# [SOURCE DATA]
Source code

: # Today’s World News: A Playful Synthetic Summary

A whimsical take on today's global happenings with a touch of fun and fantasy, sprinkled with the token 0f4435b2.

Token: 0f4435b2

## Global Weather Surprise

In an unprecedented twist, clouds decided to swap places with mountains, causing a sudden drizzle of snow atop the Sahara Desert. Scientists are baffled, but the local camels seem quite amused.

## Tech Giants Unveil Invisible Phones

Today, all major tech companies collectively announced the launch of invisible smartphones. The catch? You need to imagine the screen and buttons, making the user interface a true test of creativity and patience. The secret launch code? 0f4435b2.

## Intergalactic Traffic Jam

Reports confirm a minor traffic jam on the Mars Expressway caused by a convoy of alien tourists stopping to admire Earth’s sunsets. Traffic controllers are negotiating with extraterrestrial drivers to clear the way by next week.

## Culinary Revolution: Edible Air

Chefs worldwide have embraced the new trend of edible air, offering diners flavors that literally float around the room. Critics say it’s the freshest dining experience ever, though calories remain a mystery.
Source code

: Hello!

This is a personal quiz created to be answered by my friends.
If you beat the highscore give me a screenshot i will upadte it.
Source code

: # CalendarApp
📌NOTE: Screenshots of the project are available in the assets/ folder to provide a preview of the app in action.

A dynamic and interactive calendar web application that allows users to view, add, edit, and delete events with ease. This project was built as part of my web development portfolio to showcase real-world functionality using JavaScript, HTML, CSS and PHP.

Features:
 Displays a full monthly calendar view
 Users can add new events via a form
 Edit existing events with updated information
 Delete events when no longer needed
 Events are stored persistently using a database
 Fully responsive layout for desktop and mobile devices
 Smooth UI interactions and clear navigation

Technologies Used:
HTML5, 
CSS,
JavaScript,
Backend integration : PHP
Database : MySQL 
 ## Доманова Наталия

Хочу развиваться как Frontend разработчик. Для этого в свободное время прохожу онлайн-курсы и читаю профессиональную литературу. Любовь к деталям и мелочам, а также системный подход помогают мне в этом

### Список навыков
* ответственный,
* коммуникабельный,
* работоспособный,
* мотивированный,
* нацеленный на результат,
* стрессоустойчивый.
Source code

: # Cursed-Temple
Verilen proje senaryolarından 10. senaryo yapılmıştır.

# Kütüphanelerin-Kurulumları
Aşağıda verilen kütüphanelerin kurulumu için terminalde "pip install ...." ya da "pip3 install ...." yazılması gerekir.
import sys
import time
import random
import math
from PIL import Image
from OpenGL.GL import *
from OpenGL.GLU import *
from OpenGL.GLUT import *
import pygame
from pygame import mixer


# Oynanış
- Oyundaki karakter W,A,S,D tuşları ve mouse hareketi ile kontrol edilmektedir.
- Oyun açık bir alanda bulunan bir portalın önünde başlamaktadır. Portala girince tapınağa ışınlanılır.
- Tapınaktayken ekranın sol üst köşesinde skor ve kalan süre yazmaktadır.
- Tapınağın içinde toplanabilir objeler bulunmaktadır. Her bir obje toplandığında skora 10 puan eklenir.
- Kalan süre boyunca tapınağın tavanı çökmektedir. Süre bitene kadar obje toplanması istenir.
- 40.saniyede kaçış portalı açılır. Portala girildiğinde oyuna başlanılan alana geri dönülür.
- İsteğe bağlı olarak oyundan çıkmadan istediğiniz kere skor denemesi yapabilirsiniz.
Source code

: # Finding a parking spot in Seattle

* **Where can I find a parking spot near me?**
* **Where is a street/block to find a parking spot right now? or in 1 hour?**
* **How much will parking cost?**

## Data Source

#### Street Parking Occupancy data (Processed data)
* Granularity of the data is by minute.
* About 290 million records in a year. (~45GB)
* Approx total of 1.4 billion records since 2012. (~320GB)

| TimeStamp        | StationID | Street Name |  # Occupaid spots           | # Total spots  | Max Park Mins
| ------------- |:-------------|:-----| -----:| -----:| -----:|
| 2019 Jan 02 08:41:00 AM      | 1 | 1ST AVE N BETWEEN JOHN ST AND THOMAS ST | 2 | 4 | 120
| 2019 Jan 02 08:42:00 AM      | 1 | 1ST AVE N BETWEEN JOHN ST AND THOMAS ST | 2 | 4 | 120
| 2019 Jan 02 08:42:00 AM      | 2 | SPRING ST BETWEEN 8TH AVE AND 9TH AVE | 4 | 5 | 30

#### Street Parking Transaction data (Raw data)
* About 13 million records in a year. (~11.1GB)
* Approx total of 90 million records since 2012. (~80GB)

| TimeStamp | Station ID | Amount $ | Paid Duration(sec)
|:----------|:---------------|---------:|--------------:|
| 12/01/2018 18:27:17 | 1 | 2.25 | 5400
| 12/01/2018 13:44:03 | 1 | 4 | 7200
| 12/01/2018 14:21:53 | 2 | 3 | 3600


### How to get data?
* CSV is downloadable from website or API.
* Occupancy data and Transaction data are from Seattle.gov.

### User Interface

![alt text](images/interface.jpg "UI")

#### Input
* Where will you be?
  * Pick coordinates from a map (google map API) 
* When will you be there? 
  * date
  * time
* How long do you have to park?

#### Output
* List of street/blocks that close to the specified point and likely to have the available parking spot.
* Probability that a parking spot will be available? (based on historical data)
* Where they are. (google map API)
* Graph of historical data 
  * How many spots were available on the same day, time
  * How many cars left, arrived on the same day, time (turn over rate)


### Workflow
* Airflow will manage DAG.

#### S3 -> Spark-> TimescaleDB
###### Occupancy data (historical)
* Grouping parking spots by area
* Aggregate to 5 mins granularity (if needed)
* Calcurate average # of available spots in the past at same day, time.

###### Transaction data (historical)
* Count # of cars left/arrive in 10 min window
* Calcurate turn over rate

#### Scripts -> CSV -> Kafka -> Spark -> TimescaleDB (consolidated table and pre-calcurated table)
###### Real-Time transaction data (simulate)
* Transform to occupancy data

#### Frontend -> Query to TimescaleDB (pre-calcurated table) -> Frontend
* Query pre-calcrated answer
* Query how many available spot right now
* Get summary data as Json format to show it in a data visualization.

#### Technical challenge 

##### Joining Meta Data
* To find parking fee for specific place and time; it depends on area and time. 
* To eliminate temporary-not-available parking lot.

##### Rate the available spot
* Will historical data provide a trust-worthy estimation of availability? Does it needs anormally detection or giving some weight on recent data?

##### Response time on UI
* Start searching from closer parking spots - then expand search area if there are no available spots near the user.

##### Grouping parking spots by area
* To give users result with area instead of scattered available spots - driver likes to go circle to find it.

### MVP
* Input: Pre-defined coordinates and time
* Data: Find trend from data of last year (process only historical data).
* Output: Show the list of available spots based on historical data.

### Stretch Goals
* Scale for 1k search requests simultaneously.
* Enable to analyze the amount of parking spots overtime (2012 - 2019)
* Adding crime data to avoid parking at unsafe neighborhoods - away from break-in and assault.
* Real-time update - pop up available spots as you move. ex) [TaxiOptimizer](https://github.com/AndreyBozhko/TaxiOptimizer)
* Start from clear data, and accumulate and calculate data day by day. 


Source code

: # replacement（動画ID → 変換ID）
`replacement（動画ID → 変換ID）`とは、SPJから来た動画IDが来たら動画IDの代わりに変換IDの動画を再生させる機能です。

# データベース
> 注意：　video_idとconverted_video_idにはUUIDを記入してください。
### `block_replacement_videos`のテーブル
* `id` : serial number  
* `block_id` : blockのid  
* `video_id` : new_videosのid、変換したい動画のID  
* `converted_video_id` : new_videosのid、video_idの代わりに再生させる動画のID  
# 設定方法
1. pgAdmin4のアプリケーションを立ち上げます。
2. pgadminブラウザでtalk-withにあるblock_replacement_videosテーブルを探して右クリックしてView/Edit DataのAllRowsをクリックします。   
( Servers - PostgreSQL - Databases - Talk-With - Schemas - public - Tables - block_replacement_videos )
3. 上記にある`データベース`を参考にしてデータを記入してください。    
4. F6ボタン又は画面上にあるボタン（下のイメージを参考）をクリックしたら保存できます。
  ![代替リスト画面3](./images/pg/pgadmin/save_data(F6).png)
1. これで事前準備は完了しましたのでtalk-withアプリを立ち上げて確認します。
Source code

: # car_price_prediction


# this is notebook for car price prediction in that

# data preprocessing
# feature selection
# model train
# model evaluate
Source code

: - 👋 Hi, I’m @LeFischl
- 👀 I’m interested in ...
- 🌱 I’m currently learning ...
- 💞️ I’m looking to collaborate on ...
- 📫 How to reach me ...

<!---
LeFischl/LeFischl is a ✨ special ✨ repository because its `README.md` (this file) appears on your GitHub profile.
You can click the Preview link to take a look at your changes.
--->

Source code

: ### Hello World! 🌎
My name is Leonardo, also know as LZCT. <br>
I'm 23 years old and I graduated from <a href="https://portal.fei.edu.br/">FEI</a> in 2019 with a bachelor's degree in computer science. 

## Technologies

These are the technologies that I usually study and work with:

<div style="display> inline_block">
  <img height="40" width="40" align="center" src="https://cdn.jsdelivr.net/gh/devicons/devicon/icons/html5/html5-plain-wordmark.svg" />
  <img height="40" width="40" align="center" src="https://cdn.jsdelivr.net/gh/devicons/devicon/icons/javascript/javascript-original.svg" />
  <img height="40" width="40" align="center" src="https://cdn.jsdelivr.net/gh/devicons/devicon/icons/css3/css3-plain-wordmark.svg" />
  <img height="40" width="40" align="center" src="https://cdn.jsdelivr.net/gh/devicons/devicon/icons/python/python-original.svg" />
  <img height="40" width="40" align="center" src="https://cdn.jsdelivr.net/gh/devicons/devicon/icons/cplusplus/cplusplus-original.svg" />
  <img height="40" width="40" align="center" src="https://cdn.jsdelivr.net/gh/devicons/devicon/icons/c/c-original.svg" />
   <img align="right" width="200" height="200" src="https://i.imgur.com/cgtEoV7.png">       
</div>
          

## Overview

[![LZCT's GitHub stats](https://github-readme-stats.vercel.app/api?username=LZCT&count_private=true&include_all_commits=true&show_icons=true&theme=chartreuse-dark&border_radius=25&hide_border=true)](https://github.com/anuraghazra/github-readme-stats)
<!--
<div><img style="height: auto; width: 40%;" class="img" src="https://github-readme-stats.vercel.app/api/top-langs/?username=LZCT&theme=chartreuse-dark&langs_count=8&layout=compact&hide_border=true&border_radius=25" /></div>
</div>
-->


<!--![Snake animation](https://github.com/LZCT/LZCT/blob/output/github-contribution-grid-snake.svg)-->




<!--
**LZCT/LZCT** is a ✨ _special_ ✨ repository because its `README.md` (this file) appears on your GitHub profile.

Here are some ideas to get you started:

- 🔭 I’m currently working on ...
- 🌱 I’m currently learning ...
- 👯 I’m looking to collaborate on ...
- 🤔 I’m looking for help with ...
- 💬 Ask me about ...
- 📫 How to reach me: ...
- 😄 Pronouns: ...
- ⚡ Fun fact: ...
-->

# [WORK TASK]
Starting from the first line of the records above, retype each line exactly up to and including the one that contains "## Global Weather Surprise", and nothing more.

# [ANSWER BOX]
Source code

: # Today’s World News: A Playful Synthetic Summary

A whimsical take on today's global happenings with a touch of fun and fantasy, sprinkled with the token 0f4435b2.

Token: 0f4435b2

## Global Weather Surprise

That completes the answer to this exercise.